Coding Challenge #9 - grep
Photo by Markus Winkler on Unsplash

Coding Challenge #9 - grep

This week your challenge is to build your own version of the Unix command line tool grep.

The Unix command line tools are a great metaphor for good software engineering and they follow the Unix Philosophies of:

  • Writing simple parts connected by clean interfaces - each tool does just one thing and provides a simple CLI that handles text input from either files or file streams.
  • Design for simplicity; add complexity only where you must.
  • Design programs to be connected to other programs - each tool can be easily connected to other tools to create incredibly powerful compositions.

Following these philosophies has made the simple Unix command line tools some of the most widely used software engineering tools which can be chained together to create far more complex and powerful set of tools that you’d expect.

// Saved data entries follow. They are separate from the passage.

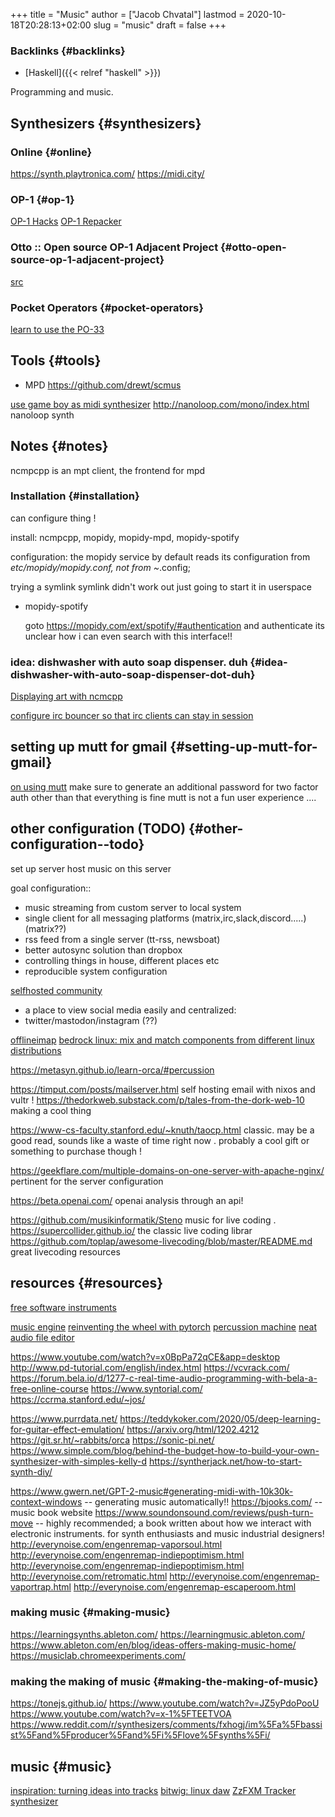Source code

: +++
title = "Music"
author = ["Jacob Chvatal"]
lastmod = 2020-10-18T20:28:13+02:00
slug = "music"
draft = false
+++

### Backlinks {#backlinks}

-   [Haskell]({{< relref "haskell" >}})

Programming and music.


## Synthesizers {#synthesizers}


### Online {#online}

<https://synth.playtronica.com/>
<https://midi.city/>


### OP-1 {#op-1}

[OP-1 Hacks](https://github.com/op1hacks/docs)
[OP-1 Repacker](https://github.com/op1hacks/op1repacker)


### Otto :: Open source OP-1 Adjacent Project {#otto-open-source-op-1-adjacent-project}

[src](https://github.com/OTTO-project/OTTO)


### Pocket Operators {#pocket-operators}

[learn to use the PO-33](https://github.com/santiagomarcano/PO-33)


## Tools {#tools}

-   MPD
    <https://github.com/drewt/scmus>

[use game boy as midi synthesizer](https://m.youtube.com/watch?v=3jxcKPoi5Kc)
<http://nanoloop.com/mono/index.html> nanoloop synth


## Notes {#notes}

ncmpcpp is an mpt client, the frontend for mpd


### Installation {#installation}

can configure thing !

install: ncmpcpp, mopidy, mopidy-mpd, mopidy-spotify

configuration:
the mopidy service by default reads its configuration from
_etc/mopidy/mopidy.conf, not from ~_.config;

trying a symlink
symlink didn't work out
just going to start it in userspace

<!--list-separator-->

-  mopidy-spotify

    goto <https://mopidy.com/ext/spotify/#authentication> and authenticate
    its unclear how i can even search with this interface!!


### idea: dishwasher with auto soap dispenser. duh {#idea-dishwasher-with-auto-soap-dispenser-dot-duh}

[Displaying art with ncmcpp](https://github.com/ngynLk/dotfiles/tree/master/.ncmpcpp)

[configure irc bouncer so that irc clients can stay in session](https://wiki.znc.in/ZNC)


## setting up mutt for gmail {#setting-up-mutt-for-gmail}

[on using mutt](https://news.ycombinator.com/item?id=14567074)
make sure to generate an additional password for two factor auth
other than that everything is fine
mutt is not a fun user experience ....


## other configuration (TODO) {#other-configuration--todo}

set up server
host music on this server

goal configuration::

-   music streaming from custom server to local system
-   single client for all messaging platforms (matrix,irc,slack,discord.....) (matrix??)
-   rss feed from a single server (tt-rss, newsboat)
-   better autosync solution than dropbox
-   controlling things in house, different places etc
-   reproducible system configuration

[selfhosted community](https://www.reddit.com/r/selfhosted/)

-   a place to view social media easily and centralized:
-   twitter/mastodon/instagram (??)

[offlineimap](https://hobo.house/2017/07/17/using-offlineimap-with-the-gmail-imap-api/)
[bedrock linux: mix and match components from different linux distributions](https://bedrocklinux.org/)

<https://metasyn.github.io/learn-orca/#percussion>

<https://timput.com/posts/mailserver.html> self hosting email with nixos and
vultr !
<https://thedorkweb.substack.com/p/tales-from-the-dork-web-10> making a cool
thing

<https://www-cs-faculty.stanford.edu/~knuth/taocp.html> classic. may be a good
read, sounds like a waste of time right now . probably a cool gift or
something to purchase though !

<https://geekflare.com/multiple-domains-on-one-server-with-apache-nginx/>
pertinent for the server configuration

<https://beta.openai.com/> openai analysis through an api!

<https://github.com/musikinformatik/Steno> music for live coding .
<https://supercollider.github.io/> the classic live coding librar
<https://github.com/toplap/awesome-livecoding/blob/master/README.md> great
livecoding resources


## resources {#resources}

[free software instruments](https://www.spitfireaudio.com/labs/)

[music engine](https://supercollider.github.io/)
[reinventing the wheel with pytorch](https://blog.benwiener.com/programming/2019/04/29/reinventing-the-wheel.html)
[percussion machine](https://metasyn.github.io/learn-orca/#percussion)
[neat audio file editor](https://audiomass.co/)

<https://www.youtube.com/watch?v=x0BpPa72qCE&app=desktop>
<http://www.pd-tutorial.com/english/index.html>
<https://vcvrack.com/>
<https://forum.bela.io/d/1277-c-real-time-audio-programming-with-bela-a-free-online-course>
<https://www.syntorial.com/>
<https://ccrma.stanford.edu/~jos/>

<https://www.purrdata.net/>
<https://teddykoker.com/2020/05/deep-learning-for-guitar-effect-emulation/>
<https://arxiv.org/html/1202.4212>
<https://git.sr.ht/~rabbits/orca>
<https://sonic-pi.net/>
<https://www.simple.com/blog/behind-the-budget-how-to-build-your-own-synthesizer-with-simples-kelly-d>
<https://syntherjack.net/how-to-start-synth-diy/>

<https://www.gwern.net/GPT-2-music#generating-midi-with-10k30k-context-windows>
-- generating music automatically!!
<https://bjooks.com/> -- music book website
<https://www.soundonsound.com/reviews/push-turn-move> -- highly recommended; a
book written about how we interact with electronic instruments. for synth
enthusiasts and music industrial designers!
<http://everynoise.com/engenremap-vaporsoul.html>
<http://everynoise.com/engenremap-indiepoptimism.html>
<http://everynoise.com/engenremap-indiepoptimism.html>
<http://everynoise.com/retromatic.html>
<http://everynoise.com/engenremap-vaportrap.html>
<http://everynoise.com/engenremap-escaperoom.html>


### making music {#making-music}

<https://learningsynths.ableton.com/>
<https://learningmusic.ableton.com/>
<https://www.ableton.com/en/blog/ideas-offers-making-music-home/>
<https://musiclab.chromeexperiments.com/>


### making the making of music {#making-the-making-of-music}

<https://tonejs.github.io/>
<https://www.youtube.com/watch?v=JZ5yPdoPooU>
<https://www.youtube.com/watch?v=x-1%5FTEETVOA>
<https://www.reddit.com/r/synthesizers/comments/fxhogj/im%5Fa%5Fbassist%5Fand%5Fproducer%5Fand%5Fi%5Flove%5Fsynths%5Fi/>


## music {#music}

[inspiration: turning ideas into tracks](https://www.youtube.com/watch?v=ONloOhDLrFU&app=desktop)
[bitwig: linux daw](https://www.bitwig.com/en/bitwig-studio.html)
[ZzFXM Tracker synthesizer](https://keithclark.github.io/ZzFXM/tracker/?url=https://raw.githubusercontent.com/keithclark/ZzFXM/master/examples/songs/sanxion.js)
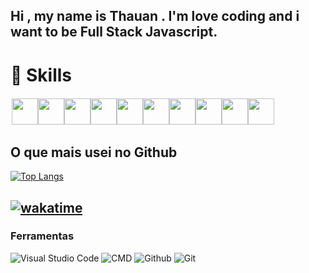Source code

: ## Hi , my name is Thauan . I'm love coding and i want to be Full Stack Javascript.

# 🚀 Skills

<div style="display:flex;padding:2px">
  <img height="42" src="https://cdn.jsdelivr.net/gh/devicons/devicon/icons/html5/html5-original.svg" />
  <img height="42" src="https://cdn.jsdelivr.net/gh/devicons/devicon/icons/css3/css3-original.svg" />
  <img height="42" src="https://cdn.jsdelivr.net/gh/devicons/devicon/icons/bootstrap/bootstrap-original.svg" />
  <img height="42" src="https://cdn.jsdelivr.net/gh/devicons/devicon/icons/sass/sass-original.svg" />
  <img height="42" src="https://cdn.jsdelivr.net/gh/devicons/devicon/icons/javascript/javascript-original.svg" />
  <img height="42" src="https://cdn.jsdelivr.net/gh/devicons/devicon/icons/python/python-original.svg" />
  <img height="42" src="https://cdn.jsdelivr.net/gh/devicons/devicon/icons/nodejs/nodejs-original.svg" />
  <img height="42" src="https://cdn.jsdelivr.net/gh/devicons/devicon/icons/mongodb/mongodb-original.svg" />
  <img  height="42" src="https://cdn.jsdelivr.net/gh/devicons/devicon/icons/typescript/typescript-original.svg" />
  <img height="42" src="https://camo.githubusercontent.com/2e1efd50b61f26c56e82929d735dce115937350e280abac98641c79d765da27c/68747470733a2f2f766974656a732e6465762f6c6f676f2e737667" />
  
            
</div>

## O que mais usei no Github

[![Top Langs](https://github-readme-stats.vercel.app/api/top-langs/?username=thauanb&layout=donut)](https://github.com/anuraghazra/github-readme-stats)

[![wakatime](https://wakatime.com/badge/user/d76c9ab9-87c9-4f71-b0a0-6acb85c8583c.svg)](https://wakatime.com/@d76c9ab9-87c9-4f71-b0a0-6acb85c8583c)
---



### Ferramentas

![Visual Studio Code](https://img.shields.io/badge/-Visual%20Studio%20Code-333333?style=flat&logo=visual-studio-code&logoColor=007ACC)
![CMD](https://img.shields.io/badge/-CMD-333333?style=flat&logo=gnometerminal&logoColor=007ACC)
![Github](https://img.shields.io/badge/-Github-333333?style=flat&logo=github&logoColor=007ACC)
![Git](https://img.shields.io/badge/-Git-333333?style=flat&logo=git&logoColor=007ACC)

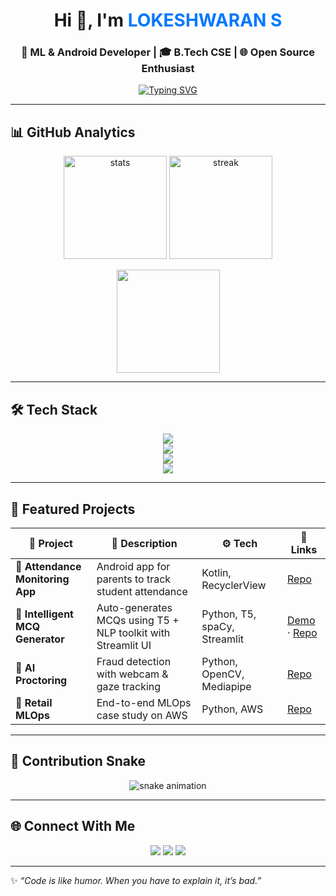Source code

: <!-- Profile Header -->
<h1 align="center">
  Hi 👋, I'm <span style="color:#0078ff">LOKESHWARAN S</span>
</h1>
<h3 align="center">🚀 ML & Android Developer | 🎓 B.Tech CSE | 🌐 Open Source Enthusiast</h3>

<!-- Typing effect -->
<p align="center">
  <a href="https://git.io/typing-svg">
    <img src="https://readme-typing-svg.demolab.com?font=Fira+Code&weight=600&size=22&pause=1000&color=0078FF&width=600&lines=💻+I+code+in+Python%2C+Java%2C+Kotlin;🤖+I+build+ML+%26+AI+apps;📱+I+love+Android+development;⚡+Always+learning+new+tech!" alt="Typing SVG" />
  </a>
</p>

---

## 📊 GitHub Analytics

<p align="center">
  <img src="https://github-readme-stats.vercel.app/api?username=your-github-username&show_icons=true&theme=radical" alt="stats" height="165"/>
  <img src="https://streak-stats.demolab.com?user=your-github-username&theme=radical&hide_border=true" alt="streak" height="165"/>
</p>

<p align="center">
  <img src="https://github-readme-stats.vercel.app/api/top-langs/?username=your-github-username&layout=compact&theme=radical" height="165"/>
</p>

---

## 🛠️ Tech Stack

<p align="center">
  <!-- Languages -->
  <img src="https://skillicons.dev/icons?i=python,java,kotlin,cpp,js,ts" /><br>
  <!-- Frameworks -->
  <img src="https://skillicons.dev/icons?i=tensorflow,pytorch,androidstudio,flask,fastapi,streamlit,opencv" /><br>
  <!-- Databases -->
  <img src="https://skillicons.dev/icons?i=mysql,postgres,mongodb,firebase" /><br>
  <!-- Tools -->
  <img src="https://skillicons.dev/icons?i=aws,docker,git,linux,vscode,jupyter" />
</p>

---

## 🚀 Featured Projects

| 🎯 Project | 📌 Description | ⚙️ Tech | 🔗 Links |
|------------|----------------|---------|----------|
| **📱 Attendance Monitoring App** | Android app for parents to track student attendance | Kotlin, RecyclerView | [Repo](https://github.com/your-github-username/attendance-monitoring-app) |
| **🧠 Intelligent MCQ Generator** | Auto-generates MCQs using T5 + NLP toolkit with Streamlit UI | Python, T5, spaCy, Streamlit | [Demo](#) · [Repo](https://github.com/your-github-username/intelligent-mcq-generator) |
| **👀 AI Proctoring** | Fraud detection with webcam & gaze tracking | Python, OpenCV, Mediapipe | [Repo](https://github.com/your-github-username/ai-proctoring) |
| **🛒 Retail MLOps** | End-to-end MLOps case study on AWS | Python, AWS | [Repo](https://github.com/your-github-username/retail-mlops-case-study) |

---

## 🐍 Contribution Snake

<p align="center">
  <img src="https://raw.githubusercontent.com/your-github-username/your-github-username/output/github-contribution-grid-snake.svg" alt="snake animation"/>
</p>

---

## 🌐 Connect With Me

<p align="center">
  <a href="https://linkedin.com/in/your-id"><img src="https://img.shields.io/badge/LinkedIn-0077B5.svg?style=for-the-badge&logo=linkedin&logoColor=white"/></a>
  <a href="mailto:you@example.com"><img src="https://img.shields.io/badge/Gmail-D14836.svg?style=for-the-badge&logo=gmail&logoColor=white"/></a>
  <a href="https://twitter.com/your-handle"><img src="https://img.shields.io/badge/Twitter-1DA1F2.svg?style=for-the-badge&logo=twitter&logoColor=white"/></a>
</p>

---

✨ _“Code is like humor. When you have to explain it, it’s bad.”_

You can read more about the Unix Philosophy on the Coding Challenges blog.

Following these philosophies has made the simple unix command line tools some of the most widely used software engineering tools - allowing us to create very complex text data processing pipelines from simple command line tools. There’s even a Coursera course on Data Engineering with Bash!


The Challenge - Building grep

The functional requirements for grep are concisely described by it’s man page - give it a go in your local terminal now:

% man grep
		 The grep utility searches any given input files, selecting lines that
     match one or more patterns.  By default, a pattern matches an input line
     if the regular expression (RE) in the pattern matches the input line
     without its trailing newline.  An empty expression matches every line.
     Each input line that matches at least one of the patterns is written to
     the standard output.        

N.B. grep can support basic regular expression and extended regular expressions. In GNU grep there is no difference between the two, both are extended. For none GNU versions of grep the -E option enables the extended pattern matching which is what we are going to look at in this challenge.


Difficulty - You Choose!

You can tackle this challenge at two different levels of difficulty:

  • Easy - use the regular expression library from your programming language.
  • Hard - implement your own regex engine.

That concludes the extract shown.